One of the more obvious changes the new map made was in the 1st District. Historically a rural district based in the western part of the state, it extends a thin finger northward to take in the state capital, Frankfort — in fact, to get there, the district is just a single precinct wide at some points. Franklin County (Frankfort) is usually light red at the presidential level and blue in statewide races, but as it is not a very populous capital county (it has just over 50,000 residents), KY-1’s partisanship doesn’t budge much — it remains a Safe Republican seat. For Republican Rep. James Comer, this addition to KY-1 may, counterintuitively, be convenient: he has a home in Frankfort.

From a purely partisan standpoint, the Frankfort switch also works in Republicans’ favor. KY-6 is currently the least red of the state’s 5 Republican-held seats — Rep. Andy Barr flipped it in 2012, and Democrats seriously contested his seat in 2018. Though Barr held on by just over 3 points that year, he lost Franklin County by almost 10.
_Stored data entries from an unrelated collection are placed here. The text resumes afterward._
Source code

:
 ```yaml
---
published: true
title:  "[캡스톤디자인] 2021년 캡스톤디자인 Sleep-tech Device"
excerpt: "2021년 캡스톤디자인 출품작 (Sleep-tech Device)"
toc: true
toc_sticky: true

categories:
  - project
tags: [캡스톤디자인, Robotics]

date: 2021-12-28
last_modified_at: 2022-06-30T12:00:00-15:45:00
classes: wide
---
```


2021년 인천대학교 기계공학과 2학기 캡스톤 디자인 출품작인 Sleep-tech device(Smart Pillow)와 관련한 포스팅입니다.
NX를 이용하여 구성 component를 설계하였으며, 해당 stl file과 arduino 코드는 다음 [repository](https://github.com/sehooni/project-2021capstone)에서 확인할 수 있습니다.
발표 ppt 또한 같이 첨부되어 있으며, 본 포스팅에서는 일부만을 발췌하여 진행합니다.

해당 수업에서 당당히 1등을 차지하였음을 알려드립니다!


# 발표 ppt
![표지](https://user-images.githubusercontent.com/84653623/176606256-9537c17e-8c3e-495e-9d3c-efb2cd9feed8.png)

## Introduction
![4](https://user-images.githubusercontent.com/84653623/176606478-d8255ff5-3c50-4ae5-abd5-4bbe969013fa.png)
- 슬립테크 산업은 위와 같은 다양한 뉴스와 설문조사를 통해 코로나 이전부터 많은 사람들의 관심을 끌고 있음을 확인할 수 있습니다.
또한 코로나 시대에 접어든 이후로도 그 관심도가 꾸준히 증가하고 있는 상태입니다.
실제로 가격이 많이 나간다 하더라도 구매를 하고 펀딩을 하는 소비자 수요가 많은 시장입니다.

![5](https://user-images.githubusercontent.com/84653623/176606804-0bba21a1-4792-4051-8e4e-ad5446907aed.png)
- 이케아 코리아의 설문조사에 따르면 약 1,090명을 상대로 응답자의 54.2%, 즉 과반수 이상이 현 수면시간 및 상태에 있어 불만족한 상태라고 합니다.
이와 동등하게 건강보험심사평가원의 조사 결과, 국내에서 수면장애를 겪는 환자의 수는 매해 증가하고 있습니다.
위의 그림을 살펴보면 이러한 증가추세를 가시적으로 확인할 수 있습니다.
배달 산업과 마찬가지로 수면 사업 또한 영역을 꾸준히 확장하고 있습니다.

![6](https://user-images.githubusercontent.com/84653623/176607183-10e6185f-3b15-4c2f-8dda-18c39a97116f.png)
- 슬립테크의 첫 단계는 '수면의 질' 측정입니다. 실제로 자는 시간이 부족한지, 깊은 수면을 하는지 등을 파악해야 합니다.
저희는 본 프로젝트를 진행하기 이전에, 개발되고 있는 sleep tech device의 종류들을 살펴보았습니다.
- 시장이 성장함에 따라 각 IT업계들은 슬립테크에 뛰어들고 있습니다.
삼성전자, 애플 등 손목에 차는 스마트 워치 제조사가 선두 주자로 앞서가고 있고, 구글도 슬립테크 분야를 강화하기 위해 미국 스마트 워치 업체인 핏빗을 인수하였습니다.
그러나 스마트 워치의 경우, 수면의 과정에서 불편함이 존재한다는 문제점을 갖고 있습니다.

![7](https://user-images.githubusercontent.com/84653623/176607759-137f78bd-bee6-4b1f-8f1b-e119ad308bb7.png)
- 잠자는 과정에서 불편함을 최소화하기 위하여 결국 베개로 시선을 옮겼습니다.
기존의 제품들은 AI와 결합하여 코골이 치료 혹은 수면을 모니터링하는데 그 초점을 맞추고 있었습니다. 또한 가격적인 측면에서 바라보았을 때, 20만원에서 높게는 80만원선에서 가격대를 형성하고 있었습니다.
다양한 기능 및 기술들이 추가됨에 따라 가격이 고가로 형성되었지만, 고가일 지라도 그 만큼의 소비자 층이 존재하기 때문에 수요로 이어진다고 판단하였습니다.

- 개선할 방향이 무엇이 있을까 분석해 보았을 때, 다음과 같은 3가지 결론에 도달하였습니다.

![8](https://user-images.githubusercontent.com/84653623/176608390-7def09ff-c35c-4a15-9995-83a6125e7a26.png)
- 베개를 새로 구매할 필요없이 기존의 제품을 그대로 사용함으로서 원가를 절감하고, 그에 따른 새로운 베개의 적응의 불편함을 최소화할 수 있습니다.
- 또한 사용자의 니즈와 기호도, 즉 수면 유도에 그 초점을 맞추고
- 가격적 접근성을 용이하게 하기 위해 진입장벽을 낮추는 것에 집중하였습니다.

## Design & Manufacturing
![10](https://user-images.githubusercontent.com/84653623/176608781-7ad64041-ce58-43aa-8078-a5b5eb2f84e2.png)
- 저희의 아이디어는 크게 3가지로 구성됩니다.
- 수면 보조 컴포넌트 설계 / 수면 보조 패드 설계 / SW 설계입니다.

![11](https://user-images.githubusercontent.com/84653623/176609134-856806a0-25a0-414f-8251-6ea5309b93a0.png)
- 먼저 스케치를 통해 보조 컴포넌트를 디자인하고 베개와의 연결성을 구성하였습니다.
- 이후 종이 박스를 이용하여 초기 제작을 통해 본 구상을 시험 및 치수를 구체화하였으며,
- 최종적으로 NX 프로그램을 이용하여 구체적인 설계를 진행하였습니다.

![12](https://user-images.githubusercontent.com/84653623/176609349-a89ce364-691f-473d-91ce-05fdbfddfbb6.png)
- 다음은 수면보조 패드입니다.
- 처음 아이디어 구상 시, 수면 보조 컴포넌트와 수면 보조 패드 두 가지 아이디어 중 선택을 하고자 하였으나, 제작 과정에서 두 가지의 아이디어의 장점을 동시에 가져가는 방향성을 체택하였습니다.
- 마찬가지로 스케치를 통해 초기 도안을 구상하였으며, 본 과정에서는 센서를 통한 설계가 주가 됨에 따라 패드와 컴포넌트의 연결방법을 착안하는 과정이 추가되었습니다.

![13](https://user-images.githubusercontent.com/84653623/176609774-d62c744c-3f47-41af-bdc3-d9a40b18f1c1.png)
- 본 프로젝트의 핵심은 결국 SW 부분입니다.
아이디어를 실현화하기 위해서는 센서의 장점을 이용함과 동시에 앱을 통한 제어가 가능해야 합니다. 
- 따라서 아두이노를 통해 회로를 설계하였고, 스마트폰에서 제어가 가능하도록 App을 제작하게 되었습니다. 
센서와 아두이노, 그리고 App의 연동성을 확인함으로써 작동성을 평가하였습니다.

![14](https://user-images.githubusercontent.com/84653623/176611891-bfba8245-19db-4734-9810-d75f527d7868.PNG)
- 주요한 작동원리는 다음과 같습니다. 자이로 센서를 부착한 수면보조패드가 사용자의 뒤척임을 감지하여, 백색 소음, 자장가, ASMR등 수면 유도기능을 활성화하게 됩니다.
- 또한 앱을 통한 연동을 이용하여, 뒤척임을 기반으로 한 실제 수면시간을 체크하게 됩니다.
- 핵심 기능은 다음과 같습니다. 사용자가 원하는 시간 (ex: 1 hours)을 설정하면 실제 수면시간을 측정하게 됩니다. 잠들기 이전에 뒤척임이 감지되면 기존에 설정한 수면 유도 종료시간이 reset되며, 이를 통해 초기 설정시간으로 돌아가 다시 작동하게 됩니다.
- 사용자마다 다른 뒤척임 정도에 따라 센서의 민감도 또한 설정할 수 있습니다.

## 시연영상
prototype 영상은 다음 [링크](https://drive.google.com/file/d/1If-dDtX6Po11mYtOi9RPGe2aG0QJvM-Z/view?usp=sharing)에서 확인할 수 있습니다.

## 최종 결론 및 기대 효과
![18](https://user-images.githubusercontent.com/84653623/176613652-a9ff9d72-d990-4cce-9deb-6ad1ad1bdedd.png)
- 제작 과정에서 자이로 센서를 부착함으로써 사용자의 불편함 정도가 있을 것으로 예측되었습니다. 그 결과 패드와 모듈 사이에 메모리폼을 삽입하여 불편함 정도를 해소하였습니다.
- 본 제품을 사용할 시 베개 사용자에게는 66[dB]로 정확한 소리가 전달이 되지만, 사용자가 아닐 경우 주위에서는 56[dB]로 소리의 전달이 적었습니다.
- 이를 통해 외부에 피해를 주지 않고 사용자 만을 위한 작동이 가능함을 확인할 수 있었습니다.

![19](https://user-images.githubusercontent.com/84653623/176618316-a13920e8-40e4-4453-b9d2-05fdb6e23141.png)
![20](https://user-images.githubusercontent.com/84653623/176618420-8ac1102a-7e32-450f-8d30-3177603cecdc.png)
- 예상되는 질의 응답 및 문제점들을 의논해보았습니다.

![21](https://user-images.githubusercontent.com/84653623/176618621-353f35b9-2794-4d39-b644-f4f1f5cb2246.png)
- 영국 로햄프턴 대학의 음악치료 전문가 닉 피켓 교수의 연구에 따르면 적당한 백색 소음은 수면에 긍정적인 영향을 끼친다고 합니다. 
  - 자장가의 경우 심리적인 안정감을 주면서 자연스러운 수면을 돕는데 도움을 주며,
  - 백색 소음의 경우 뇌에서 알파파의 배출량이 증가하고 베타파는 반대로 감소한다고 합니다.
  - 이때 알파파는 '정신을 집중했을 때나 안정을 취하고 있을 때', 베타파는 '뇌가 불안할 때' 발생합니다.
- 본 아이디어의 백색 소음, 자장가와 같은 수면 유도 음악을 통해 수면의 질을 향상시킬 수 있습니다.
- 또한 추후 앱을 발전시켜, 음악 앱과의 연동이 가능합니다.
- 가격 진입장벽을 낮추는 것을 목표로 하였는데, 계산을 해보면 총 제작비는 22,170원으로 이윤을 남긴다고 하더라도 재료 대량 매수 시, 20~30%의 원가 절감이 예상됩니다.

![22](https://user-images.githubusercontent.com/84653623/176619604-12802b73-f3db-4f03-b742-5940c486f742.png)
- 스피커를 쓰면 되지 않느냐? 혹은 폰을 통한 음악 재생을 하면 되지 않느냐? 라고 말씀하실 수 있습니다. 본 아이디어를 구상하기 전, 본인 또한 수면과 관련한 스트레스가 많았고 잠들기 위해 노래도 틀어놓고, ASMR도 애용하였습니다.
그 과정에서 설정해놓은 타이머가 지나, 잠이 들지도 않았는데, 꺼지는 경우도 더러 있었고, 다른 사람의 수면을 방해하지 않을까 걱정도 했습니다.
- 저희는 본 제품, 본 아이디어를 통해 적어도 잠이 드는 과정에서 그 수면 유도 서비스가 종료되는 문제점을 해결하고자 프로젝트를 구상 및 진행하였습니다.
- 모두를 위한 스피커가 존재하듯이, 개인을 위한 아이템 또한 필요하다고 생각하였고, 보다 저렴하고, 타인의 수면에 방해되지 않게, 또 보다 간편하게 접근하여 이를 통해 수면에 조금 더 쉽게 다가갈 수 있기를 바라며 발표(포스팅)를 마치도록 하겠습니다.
KY-6 is still a fundamentally similar seat to the outgoing version in that it is based around Fayette County (Lexington). Vis-à-vis the state, Fayette County has seen something of a contrarian trajectory in recent history: when Democrats dominated Kentucky politics, they would not run especially well there, and would often lose it. But in 2020, as Trump claimed 62% in Kentucky, Biden took 59% in Fayette County. The problem for Democrats is that Fayette County accounts for just 43% of the 6th District — the other 57% comes from 15 counties which, collectively, broke to Trump by a better than 2-to-1 ratio.

Elsewhere in Kentucky, though District 2 contains the cities of Bowling Green and Owensboro, it typically gives Republicans over 60%. KY-5, which contains much of the state’s section of Appalachia, has been a contender for the Trumpiest district in the nation — Biden was held under 20% in many of its counties. Though there are some positive longer-term trends for Democrats in KY-4 (the district is becoming more influenced by the suburbs of Cincinnati), it still gave Gov. Beshear just 45%.

Moving south, though Mississippi’s congressional redistricting was ultimately settled by the courts last decade, this time, the process seemed quite cut-and-dry. The 2nd District, which is Black-majority, has been losing population at a relatively rapid rate — going into redistricting, it needed to pick up nearly 66,000 residents. As a result, aside from a few miles up north, MS-2 now includes all of Mississippi’s western border.

MS-2 should continue to reelect Democratic Rep. Bennie Thompson, or most any other Democrat, without much of a fuss in general elections. The other 3 Republican-held seats all gave Trump more than 60% — if any of them are in jeopardy over the course of the next decade, Democrats are likely looking at tsunami-level gains across the country.

Staying the Deep South, a federal court ruled earlier this week that Alabama, which has one majority-Black district on its 7-seat map, must draw another district that gives Black voters an opportunity to elect a representative of their choice (mappers would not have to draw horrendously jagged lines in order to achieve such an outcome). Though the U.S. Supreme Court has yet to weigh in, the Alabama ruling may have implications for other states across the South, if it stands.

In some better news for Republicans, and as we anticipated, Tennessee Republicans are very close to finalizing a map that eliminates Rep. Jim Cooper’s (D, TN-5) Nashville-based seat. Cooper announced his retirement on Tuesday, and Republicans should have an easy time going from a 7-2 edge in that state to 8-1. Gov. Bill Lee (R-TN) is expected to sign the map — we will have more to say then.